The presence of pathways such as "amyloid-beta clearance" might indicate additional cellular functions that are upregulated in metastases, possibly related to cellular stress responses or other neuroinflammatory processes.
Downregulated Genes: The downregulation of pathways like "regulation of DNA repair" and "regulation of MAP kinase activity" might reflect changes in cell cycle control and DNA damage response, supporting the downregulation of genes like BTG2 which is known for its role in cell cycle regulation and tumor suppression. The "regulation of cellular response to stress" and "regulation of cell cycle G1/S phase transition" being affected aligns with the downregulation of FGFBP1, a gene implicated in cell proliferation and extracellular matrix interaction during cancer progression.
2. Can you find evidence, i.e. publications, to support some of the results that you see. How does this evidence support your results.
Studies have shown that CD8+ T cells play a crucial role in the immune surveillance of tumors and can be activated in response to tumor antigens[@GattiMays2021real]. The enrichment of T cell activation pathways suggests a possible immune evasion mechanism or a heightened immune response in the metastatic niche that could be related to the overexpression of inflammatory genes like IL1B.

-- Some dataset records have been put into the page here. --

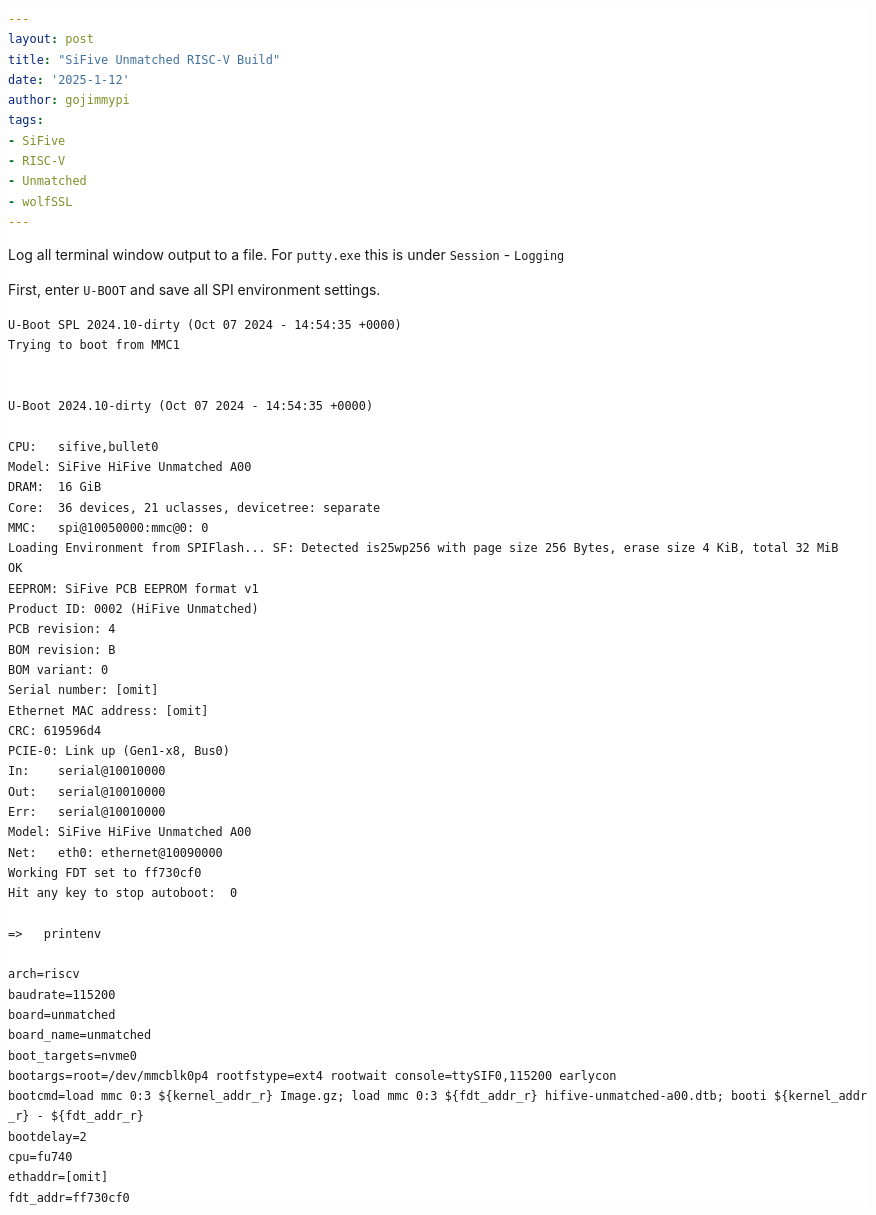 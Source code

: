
```yaml
---
layout: post
title: "SiFive Unmatched RISC-V Build"
date: '2025-1-12'
author: gojimmypi
tags:
- SiFive
- RISC-V
- Unmatched
- wolfSSL
---
```



Log all terminal window output to a file. For `putty.exe` this is under `Session` - `Logging`

First, enter `U-BOOT` and save all SPI environment settings.

```
U-Boot SPL 2024.10-dirty (Oct 07 2024 - 14:54:35 +0000)
Trying to boot from MMC1


U-Boot 2024.10-dirty (Oct 07 2024 - 14:54:35 +0000)

CPU:   sifive,bullet0
Model: SiFive HiFive Unmatched A00
DRAM:  16 GiB
Core:  36 devices, 21 uclasses, devicetree: separate
MMC:   spi@10050000:mmc@0: 0
Loading Environment from SPIFlash... SF: Detected is25wp256 with page size 256 Bytes, erase size 4 KiB, total 32 MiB
OK
EEPROM: SiFive PCB EEPROM format v1
Product ID: 0002 (HiFive Unmatched)
PCB revision: 4
BOM revision: B
BOM variant: 0
Serial number: [omit]
Ethernet MAC address: [omit]
CRC: 619596d4
PCIE-0: Link up (Gen1-x8, Bus0)
In:    serial@10010000
Out:   serial@10010000
Err:   serial@10010000
Model: SiFive HiFive Unmatched A00
Net:   eth0: ethernet@10090000
Working FDT set to ff730cf0
Hit any key to stop autoboot:  0

=>   printenv

arch=riscv
baudrate=115200
board=unmatched
board_name=unmatched
boot_targets=nvme0
bootargs=root=/dev/mmcblk0p4 rootfstype=ext4 rootwait console=ttySIF0,115200 earlycon
bootcmd=load mmc 0:3 ${kernel_addr_r} Image.gz; load mmc 0:3 ${fdt_addr_r} hifive-unmatched-a00.dtb; booti ${kernel_addr_r} - ${fdt_addr_r}
bootdelay=2
cpu=fu740
ethaddr=[omit]
fdt_addr=ff730cf0
```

Research indicates that disruptions in DNA repair mechanisms are a hallmark of many cancers, leading to genomic instability and tumor progression [@hamidi2018every]. The downregulation of these pathways in MDOs might reflect a compromised DNA repair capacity typical of more aggressive or advanced-stage cancers, supporting the observed downregulation of BTG2.
The MAP kinase pathway is integral to cell growth and differentiation signals. Its dysregulation is linked to various cancers (Source: Cancer Discovery, 2015, 5(7), 730–743. DOI: 10.1158/2159-8290.CD-14-0736). The downregulation of this pathway could indicate a disruption in these signaling processes, consistent with the cancer progression and metastatic behavior noted in the study.